La réponse du recteur avait repris la version de l’agresseur et soutenu qu’il ne s’agissait que d’« un échange sibyllin » entre le professeur et l’élève qui n’avait vraiment rien compris. Le ministre, saisi à son tour, avait prétexté le même «  échange sibyllin » pour nier toute agression et refuser toute protection statutaire.

Un tribunal administratif aveugle

Quant au tribunal administratif, il avait rejeté le recours trois ans et demi plus tard, au motif qu’« il n’(était) pas établi que les injures ou outrages mentionnés par (le requérant), s’ils (étaient) susceptibles de viser sa personne même si aucun nom n’(avait) été cité, l’(avaient) visé en raison de sa qualité, de ses activités ou de son comportement ; que dès lors ses fonctions pédagogiques ou son comportement professionnel n’y (étaient) pas dénigrés ; qu’ainsi, en l’absence de tout lien entre ces propos et le service, le recteur de l’académie de Montpellier puis le ministre étaient fondés à refuser (au requérant) le bénéfice de la protection due aux fonctionnaires dans l’exercice de leurs fonctions ».

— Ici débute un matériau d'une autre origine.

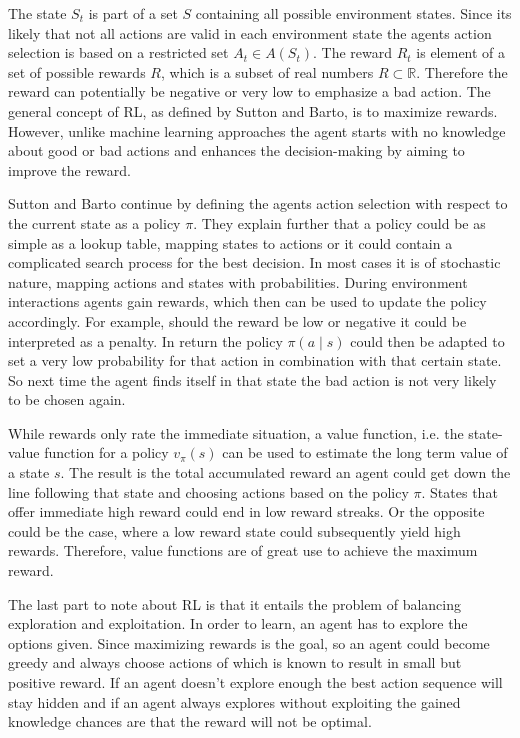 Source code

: The state $S_t$ is part of a set $S$ containing all possible environment states. Since its likely that not all actions are valid in each environment state the agents action selection is based on a restricted set $A_t\in A(S_t)$. The reward $R_t$ is element of a set of possible rewards $R$, which is a subset of real numbers $R \subset \mathbb{R}$. Therefore the reward can potentially be negative or very low to emphasize a bad action. The general concept of RL, as defined by Sutton and Barto, is to maximize rewards. However, unlike machine learning approaches the agent starts with no knowledge about good or bad actions and enhances the decision-making by aiming to improve the reward.

Sutton and Barto continue by defining the agents action selection with respect to the current state as a policy $\pi$. They explain further that a policy could be as simple as a lookup table, mapping states to actions or it could contain a complicated search process for the best decision. In most cases it is of stochastic nature, mapping actions and states with probabilities. During environment interactions agents gain rewards, which then can be used to update the policy accordingly. For example, should the reward be low or negative it could be interpreted as a penalty. In return the policy $\pi(a \mid s)$ could then be adapted to set a very low probability for that action in combination with that certain state. So next time the agent finds itself in that state the bad action is not very likely to be chosen again.

While rewards only rate the immediate situation, a value function, i.e. the state-value function for a policy $v_{\pi}(s)$ can be used to estimate the long term value of a state $s$. The result is the total accumulated reward an agent could get down the line following that state and choosing actions based on the policy $\pi$. States that offer immediate high reward could end in
low reward streaks. Or the opposite could be the case, where a low reward state could subsequently yield high rewards. Therefore, value functions are of great use to achieve the maximum reward.

The last part to note about RL is that it entails the problem of balancing exploration and exploitation. In order to learn, an agent has to explore the options given. Since maximizing rewards is the goal, so an agent could become greedy and always choose actions of which is known to result in small but positive reward. If an agent doesn't explore enough the best action sequence will stay hidden and if an agent always explores without exploiting the gained knowledge chances are that the reward will not be optimal.

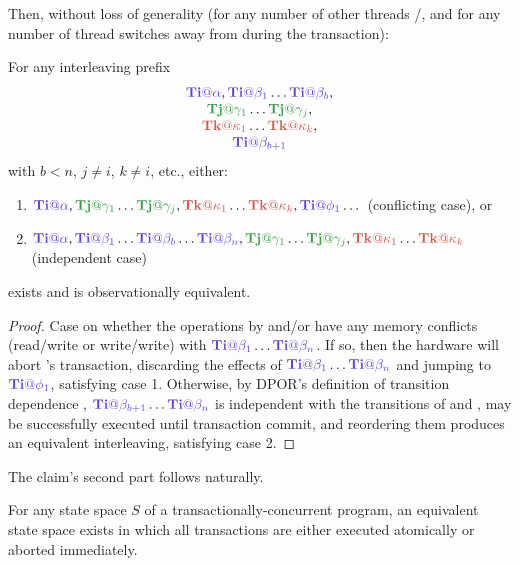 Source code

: Then, without loss of generality (for any number of other threads \tjj/\tkk, and for any number of thread switches away from \tii during the transaction):
\vspace{1em}

\begin{lemma}
	\label{lem:equiv}
	For any interleaving prefix
	\[
	\begin{tabular}{c}
		$\tiiat{\alpha},\tiiat{\beta_1}\dots\tiiat{\beta_b},$\\
		$\tjjat{\gamma_1}\dots\tjjat{\gamma_j},$ \\
		$\tkkat{\kappa_1}\dots\tkkat{\kappa_k},$ \\
		$\tiiat{\beta_{b+1}}$ %
	\end{tabular}
	\]
	with $b<n$, $j \ne i$, $k \ne i$, etc., either:
	\begin{enumerate}
		\item $\tiiat{\alpha},\tjjat{\gamma_1}\dots\tjjat{\gamma_j},\tkkat{\kappa_1}\dots\tkkat{\kappa_k},\tiiat{\phi_1}\dots$
			(conflicting case), or
		\item $\tiiat{\alpha},\tiiat{\beta_1}\dots\tiiat{\beta_b}\dots\tiiat{\beta_n},\tjjat{\gamma_1}\dots\tjjat{\gamma_j},\tkkat{\kappa_1}\dots\tkkat{\kappa_k}$
			(independent case)
	\end{enumerate}
	exists and is observationally equivalent.
\end{lemma}

\begin{proof}
	Case on whether the operations by \tjj and/or \tkk have any memory conflicts (read/\allowbreak{}write or write/write)
	with $\tiiat{\beta_1}\dots\tiiat{\beta_n}$.
	If so, then the hardware will abort \tii's transaction, discarding the effects of $\tiiat{\beta_1}\dots\tiiat{\beta_n}$
	and jumping to $\tiiat{\phi_1}$,
	satisfying case 1.
	Otherwise, by DPOR's definition of transition dependence \cite{dpor}, %
	$\tiiat{\beta_{b+1}}\dots\tiiat{\beta_n}$ is independent with the transitions of \tjj and \tkk,
	may be successfully executed until transaction commit,
	and reordering them produces an equivalent interleaving,
	satisfying case 2.
\end{proof}

The claim's second part follows naturally.
\vspace{1em}

\begin{theorem}
	\label{thm:atom}
	For any state space $S$ of a transactionally-concurrent program,
	an equivalent state space exists in which all transactions are either executed atomically or aborted immediately.
\end{theorem}

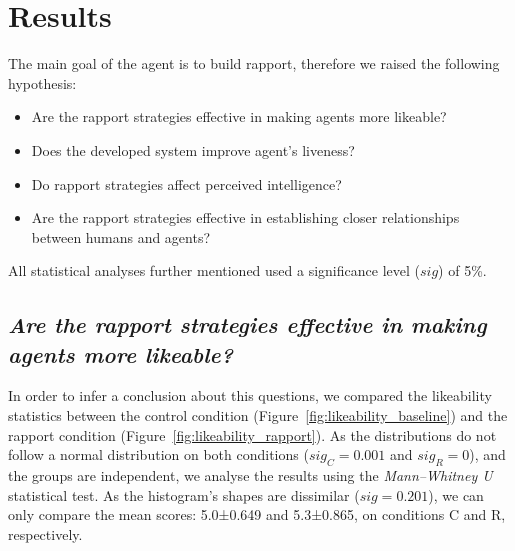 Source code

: \section{Results}

The main goal of the agent is to build rapport, therefore we raised the following hypothesis:
\begin{itemize}
	\item Are the rapport strategies effective in making agents more likeable?
	\item Does the developed system improve agent's liveness?
	\item Do rapport strategies affect perceived intelligence?
	\item Are the rapport strategies effective in establishing closer relationships between humans and agents?
\end{itemize}

All statistical analyses further mentioned used a significance level ($sig$) of 5\%.


\subsection*{\textit{Are the rapport strategies effective in making agents more likeable?}}

In order to infer a conclusion about this questions, we compared the likeability statistics between the control condition (Figure~\ref{fig:likeability_baseline}) and the rapport condition (Figure~\ref{fig:likeability_rapport}). As the distributions do not follow a normal distribution on both conditions ($sig_C=0.001$ and $sig_R=0$), and the groups are independent, we analyse the results using the \textit{Mann–Whitney U} statistical test. As the histogram's shapes are dissimilar ($sig=0.201$), we can only compare the mean scores: 5.0±0.649 and 5.3±0.865, on conditions C and R, respectively.

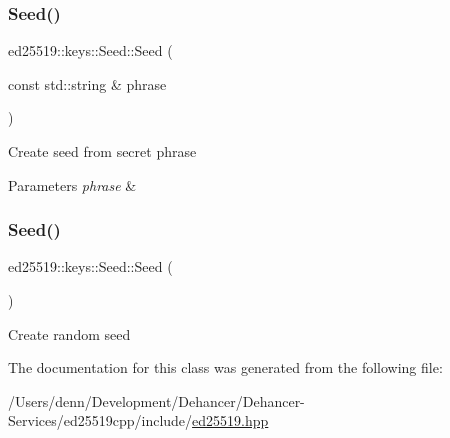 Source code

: \subsubsection{\texorpdfstring{Seed()}{Seed()}\hspace{0.1cm}{\footnotesize\ttfamily [1/2]}}
{\footnotesize\ttfamily ed25519\+::keys\+::\+Seed\+::\+Seed (\begin{DoxyParamCaption}\item[{const std\+::string \&}]{phrase }\end{DoxyParamCaption})}

Create seed from secret phrase 
\begin{DoxyParams}{Parameters}
{\em phrase} & \\
\hline
\end{DoxyParams}
\mbox{\label{classed25519_1_1keys_1_1_seed_a63f29cc0551495dc2084b6f862ed75b5}} 
\subsubsection{\texorpdfstring{Seed()}{Seed()}\hspace{0.1cm}{\footnotesize\ttfamily [2/2]}}
{\footnotesize\ttfamily ed25519\+::keys\+::\+Seed\+::\+Seed (\begin{DoxyParamCaption}{ }\end{DoxyParamCaption})}

Create random seed 

The documentation for this class was generated from the following file\+:\begin{DoxyCompactItemize}
\item 
/\+Users/denn/\+Development/\+Dehancer/\+Dehancer-\/\+Services/ed25519cpp/include/\mbox{\hyperlink{ed25519_8hpp}{ed25519.\+hpp}}\end{DoxyCompactItemize}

Il n’est pire aveugle que celui qui ne veut pas voir ! Le professeur agresseur n’avait-il pas nommé son collègue par sa seule fonction de « professeur  », et n’avait-il pas dénigré son comportement professionnel en lui imputant gratuitement d’avance un supposé désintérêt et un prétendu manquement à ses obligations dans une situation pédagogique ou éducative qui requerrait attention et investissement professionnels envers ses élèves ? Telle est la justice en France aujourd’hui dont il faut se satisfaire !

On voit, en tout cas, dans ce cas d’espèce, comme il est fait peu de cas par l’administration et la justice administrative du témoignage unanime des élèves et de leurs parents. Certains professeurs jouissent de protections, d’autres non. On peut penser que le professeur de Berlaimont relève de la deuxième catégorie "des professeurs non-protégés" : on a su recueillir minutieusement des témoignages d’élèves pour tenter de le confondre. Qu’en pensera le tribunal ? Il semble qu’il ait choisi déjà la prudence, en renvoyant son jugement au 13 août prochain, veille du week-end du 15 août, quand tous les esprits ne penseront plus qu’aux vacances.

Paul Villach

(1)

-  « Il y a des gifles qui se perdent : le professeur et le droit de correction », Paul Villach, Agoravox, 1er février 2008 ;

-  « Après la gifle du professeur, la claque du Premier ministre !  », Paul Villach, Agoravox, 7 février 2008 ;

-  « L’Instituteur, un sketch hilarant de Jean Dell, pour retrouver la raison dans l’Éducation nationale, si possible... », Paul Villach, Agoravox, 8 février 2008.